L’étude conduite en 2023 dans une école primaire lyonnaise par Luc Mounier, professeur en bien-être animal, responsable de la chaire bien-être animal à VetAgro Sup, a montré la très bonne reconnaissance par les enfants des émotions des animaux, de leur individualité (tous veulent qu’ils aient un prénom), doublée d’une méconnaissance des animaux de ferme (22 % n’ont jamais visité de fermes).

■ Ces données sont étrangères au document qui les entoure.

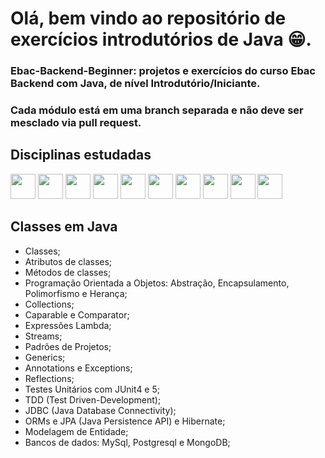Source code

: # Olá, bem vindo ao repositório de exercícios introdutórios de Java :grin:.

### Ebac-Backend-Beginner: projetos e exercícios do curso Ebac Backend com Java, de nível Introdutório/Iniciante.

### Cada módulo está em uma branch separada e não deve ser mesclado via pull request.

## Disciplinas estudadas

<img loading="lazy" src="https://cdn.jsdelivr.net/gh/devicons/devicon/icons/java/java-original.svg" width="40" height="40"/>  <img src="https://cdn.jsdelivr.net/gh/devicons/devicon@latest/icons/docker/docker-original.svg" width="40" height="40" />  <img src="https://cdn.jsdelivr.net/gh/devicons/devicon@latest/icons/intellij/intellij-original.svg" width="40" height="40" />  <img src="https://cdn.jsdelivr.net/gh/devicons/devicon@latest/icons/git/git-original-wordmark.svg" width="40" height="40" />  <img src="https://cdn.jsdelivr.net/gh/devicons/devicon@latest/icons/github/github-original-wordmark.svg" width="40" height="40" />  <img src="https://cdn.jsdelivr.net/gh/devicons/devicon@latest/icons/junit/junit-original-wordmark.svg" width="40" height="40" />  <img src="https://cdn.jsdelivr.net/gh/devicons/devicon@latest/icons/mysql/mysql-original-wordmark.svg" width="40" height="40" />  <img src="https://cdn.jsdelivr.net/gh/devicons/devicon@latest/icons/postgresql/postgresql-original-wordmark.svg" width="40" height="40" />  <img src="https://cdn.jsdelivr.net/gh/devicons/devicon@latest/icons/mongodb/mongodb-original-wordmark.svg" width="40" height="40" />   <img src="https://cdn.jsdelivr.net/gh/devicons/devicon@latest/icons/hibernate/hibernate-original-wordmark.svg" width="40" height="40" />

## Classes em Java

- Classes;
- Atributos de classes;
- Métodos de classes;
- Programação Orientada a Objetos: Abstração, Encapsulamento, Polimorfismo e Herança;
- Collections;
- Caparable e Comparator;
- Expressões Lambda;
- Streams;
- Padrões de Projetos;
- Generics;
- Annotations e Exceptions;
- Reflections;
- Testes Unitários com JUnit4 e 5;
- TDD (Test Driven-Development);
- JDBC (Java Database Connectivity);
- ORMs e JPA (Java Persistence API) e Hibernate;
- Modelagem de Entidade;
- Bancos de dados: MySql, Postgresql e MongoDB;
          
          
          

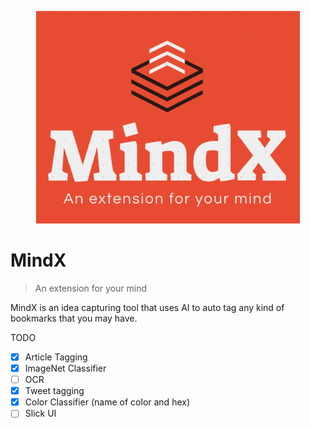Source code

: <p align="center"><img src="assets/mindxlogo.png" height="340px"><br>

# MindX

> An extension for your mind

MindX is an idea capturing tool that uses AI to auto tag any kind of bookmarks that you may have.


TODO

- [x] Article Tagging
- [x] ImageNet Classifier
- [ ] OCR
- [x] Tweet tagging
- [x] Color Classifier (name of color and hex)
- [ ] Slick UI
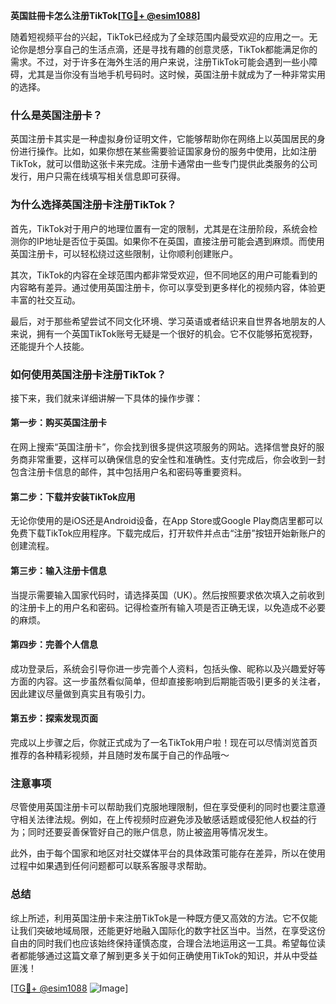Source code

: **英国註冊卡怎么注册TikTok[[TG💪+ @esim1088](https://t.me/s/esim1088)]**

随着短视频平台的兴起，TikTok已经成为了全球范围内最受欢迎的应用之一。无论你是想分享自己的生活点滴，还是寻找有趣的创意灵感，TikTok都能满足你的需求。不过，对于许多在海外生活的用户来说，注册TikTok可能会遇到一些小障碍，尤其是当你没有当地手机号码时。这时候，英国注册卡就成为了一种非常实用的选择。

### 什么是英国注册卡？

英国注册卡其实是一种虚拟身份证明文件，它能够帮助你在网络上以英国居民的身份进行操作。比如，如果你想在某些需要验证国家身份的服务中使用，比如注册TikTok，就可以借助这张卡来完成。注册卡通常由一些专门提供此类服务的公司发行，用户只需在线填写相关信息即可获得。

### 为什么选择英国注册卡注册TikTok？

首先，TikTok对于用户的地理位置有一定的限制，尤其是在注册阶段，系统会检测你的IP地址是否位于英国。如果你不在英国，直接注册可能会遇到麻烦。而使用英国注册卡，可以轻松绕过这些限制，让你顺利创建账户。

其次，TikTok的内容在全球范围内都非常受欢迎，但不同地区的用户可能看到的内容略有差异。通过使用英国注册卡，你可以享受到更多样化的视频内容，体验更丰富的社交互动。

最后，对于那些希望尝试不同文化环境、学习英语或者结识来自世界各地朋友的人来说，拥有一个英国TikTok账号无疑是一个很好的机会。它不仅能够拓宽视野，还能提升个人技能。

### 如何使用英国注册卡注册TikTok？

接下来，我们就来详细讲解一下具体的操作步骤：

#### 第一步：购买英国注册卡

在网上搜索“英国注册卡”，你会找到很多提供这项服务的网站。选择信誉良好的服务商非常重要，这样可以确保信息的安全性和准确性。支付完成后，你会收到一封包含注册卡信息的邮件，其中包括用户名和密码等重要资料。

#### 第二步：下载并安装TikTok应用

无论你使用的是iOS还是Android设备，在App Store或Google Play商店里都可以免费下载TikTok应用程序。下载完成后，打开软件并点击“注册”按钮开始新账户的创建流程。

#### 第三步：输入注册卡信息

当提示需要输入国家代码时，请选择英国（UK）。然后按照要求依次填入之前收到的注册卡上的用户名和密码。记得检查所有输入项是否正确无误，以免造成不必要的麻烦。

#### 第四步：完善个人信息

成功登录后，系统会引导你进一步完善个人资料，包括头像、昵称以及兴趣爱好等方面的内容。这一步虽然看似简单，但却直接影响到后期能否吸引更多的关注者，因此建议尽量做到真实且有吸引力。

#### 第五步：探索发现页面

完成以上步骤之后，你就正式成为了一名TikTok用户啦！现在可以尽情浏览首页推荐的各种精彩视频，并且随时发布属于自己的作品哦～

### 注意事项

尽管使用英国注册卡可以帮助我们克服地理限制，但在享受便利的同时也要注意遵守相关法律法规。例如，在上传视频时应避免涉及敏感话题或侵犯他人权益的行为；同时还要妥善保管好自己的账户信息，防止被盗用等情况发生。

此外，由于每个国家和地区对社交媒体平台的具体政策可能存在差异，所以在使用过程中如果遇到任何问题都可以联系客服寻求帮助。

### 总结

综上所述，利用英国注册卡来注册TikTok是一种既方便又高效的方法。它不仅能让我们突破地域局限，还能更好地融入国际化的数字社区当中。当然，在享受这份自由的同时我们也应该始终保持谨慎态度，合理合法地运用这一工具。希望每位读者都能够通过这篇文章了解到更多关于如何正确使用TikTok的知识，并从中受益匪浅！

[[TG💪+ @esim1088](https://t.me/s/esim1088) ![Image](https://i.postimg.cc/4NQfJmqS/Snipaste-2025-05-13-00-14-12.png)]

Le bétail et les volailles, par exemple, ne sont jamais envisagés comme des sujets, alors même que leurs capacités cognitives sont attestées, a observé Jessica Serra, éthologue. L’enfant est capable d’empathie pour de nombreuses espèces animales, pour autant que nous lui transmettions des connaissances et pas le poids des croyances. « Les enfants apprécient le partage des découvertes en éthologie », qui ne manquent pas.

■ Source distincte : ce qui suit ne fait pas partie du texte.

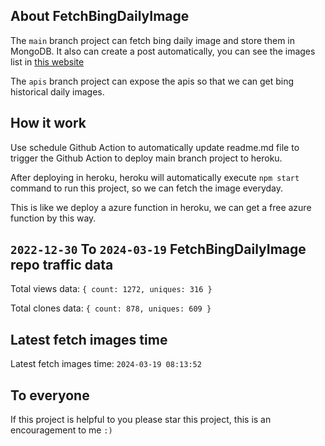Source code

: ## About FetchBingDailyImage

The `main` branch project can fetch bing daily image and store them in MongoDB.
It also can create a post automatically, you can see the images list in [this website](https://oursalbum.netlify.app)

The `apis` branch project can expose the apis so that we can get bing historical daily images.

## How it work

Use schedule Github Action to automatically update readme.md file to trigger the Github Action to deploy main branch project to heroku.

After deploying in heroku, heroku will automatically execute `npm start` command to run this project, so we can fetch the image everyday.

This is like we deploy a azure function in heroku, we can get a free azure function by this way.

## `2022-12-30` To `2024-03-19` FetchBingDailyImage repo traffic data

Total views data: `{ count: 1272, uniques: 316 }`

Total clones data: `{ count: 878, uniques: 609 }`

## Latest fetch images time

Latest fetch images time: `2024-03-19 08:13:52`

## To everyone

If this project is helpful to you please star this project, this is an encouragement to me `:)`



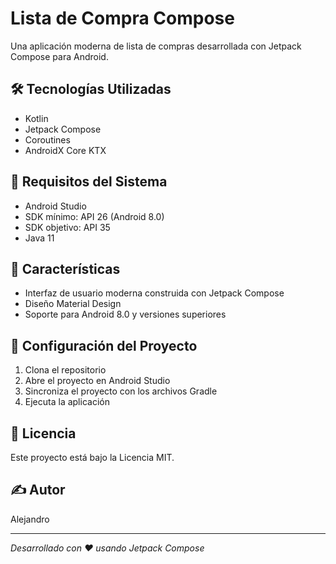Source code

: # Lista de Compra Compose

Una aplicación moderna de lista de compras desarrollada con Jetpack Compose para Android.

## 🛠 Tecnologías Utilizadas

- Kotlin
- Jetpack Compose
- Coroutines
- AndroidX Core KTX

## 📱 Requisitos del Sistema

- Android Studio
- SDK mínimo: API 26 (Android 8.0)
- SDK objetivo: API 35
- Java 11

## 🚀 Características

- Interfaz de usuario moderna construida con Jetpack Compose
- Diseño Material Design
- Soporte para Android 8.0 y versiones superiores

## 🔧 Configuración del Proyecto

1. Clona el repositorio
2. Abre el proyecto en Android Studio
3. Sincroniza el proyecto con los archivos Gradle
4. Ejecuta la aplicación

## 📄 Licencia

Este proyecto está bajo la Licencia MIT.

## ✍️ Autor

Alejandro

---
*Desarrollado con ❤️ usando Jetpack Compose*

Sans attendre la transcription dans les programmes de l’article L312-15, Marie-Laure Laprade et son association EEA ont mis à disposition des enseignants des outils et une formation gratuite, disponible en ligne, soutenue par la ministre wallonne de l’Environnement, de la Nature, de la Forêt, de la Ruralité et du Bien-Être animal, Céline Tellier. Comme Louis Schweitzer, Marie-Laure Laprade envisage l’animal au sens large, sous ses aspects éthologique, écologique, esthétique, littéraire, sans oublier de présenter ses capacités émotionnelles et sensorielles. Elle a également souligné que la violence exprimée par certains enfants vis-à-vis des animaux doit interpeller l’enseignant, l’enfant pouvant plus facilement verbaliser les mauvais traitements subis par les animaux de la famille (chaton claqué contre le mur) que par lui-même. L’enseignant se doit d’être à l’écoute de cette parole, réactif et donner l’alerte. Une vie peut en sauver une autre.

La condition animale, richesse pédagogique

Arnaud Bazin, sénateur du Val-d’Oise et président de la section Animal et Société au Sénat, a préconisé que les enfants apprennent à connaître tous les animaux, leurs différentes catégories, avec la continuité et la discontinuité avec l’humain. Leur exploitation par les humains peut générer des souffrances inutiles, lors de l’abattage sans étourdissement ou très simplement en punissant un chien présentant de l’anxiété de séparation. Il a également rappelé certains risques zoonotiques (salmonelles avec les tortues détenues en classe).

Des initiatives innovantes en Wallonie

La Wallonie s’est dotée d’un Conseil du bien-être animal et d’une ministre dédiée, Céline Tellier, qui a plaidé « pour changer notre rapport aux animaux, non par peur de la loi mais parce que nous les comprenons ». Le ministère du bien-être animal (BEA) a fait plancher les écoles primaires sur un programme de sensibilisation des enfants au respect des animaux avec la création d’un jeu, Puissance CAT. Les équipes de Céline Tellier ont développé le programme PEACE, avec un chien et un animateur qui viennent en classe pour prévenir les morsures. Céline Tellier a déclaré que le code du BEA s’apprend comme celui de la route. Son ministère organise des journées du BEA pour les professionnels comme pour les particuliers, avec le site Pense-BETE, pour parents et enfants, ces derniers pouvant décrocher leur « permis d’adopter » tandis que leurs parents doivent obtenir légalement leur permis de détention.

Anne-Claire Gagnon

Article abrégé et republié avec l’aimable autorisation de La Semaine Vétérinaire (n° 2024). Les vidéos du colloque sont disponibles sur le site et le compte Youtube de la LFDA. Les actes seront publiés au second semestre 2024.